- [Task objective]
All that should appear is the run of lines from the one containing "gulp build-jobserver" through the end of the records, each repeated exactly.

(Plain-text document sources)
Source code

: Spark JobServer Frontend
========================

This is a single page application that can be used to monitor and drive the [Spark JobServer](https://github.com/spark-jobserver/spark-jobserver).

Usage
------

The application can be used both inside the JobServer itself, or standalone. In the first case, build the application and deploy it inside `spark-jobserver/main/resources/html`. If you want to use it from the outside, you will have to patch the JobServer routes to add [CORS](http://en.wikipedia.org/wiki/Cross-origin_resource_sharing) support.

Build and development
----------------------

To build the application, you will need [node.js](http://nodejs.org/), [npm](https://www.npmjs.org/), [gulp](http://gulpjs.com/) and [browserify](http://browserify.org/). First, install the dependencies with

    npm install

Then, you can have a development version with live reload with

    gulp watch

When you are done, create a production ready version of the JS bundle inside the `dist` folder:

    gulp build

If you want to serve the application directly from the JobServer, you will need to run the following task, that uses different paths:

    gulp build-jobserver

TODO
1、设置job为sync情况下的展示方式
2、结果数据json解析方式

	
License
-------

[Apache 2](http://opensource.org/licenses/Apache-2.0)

- [The answer]
    gulp build-jobserver

TODO
1、设置job为sync情况下的展示方式
2、结果数据json解析方式

	
License
-------

[Apache 2](http://opensource.org/licenses/Apache-2.0)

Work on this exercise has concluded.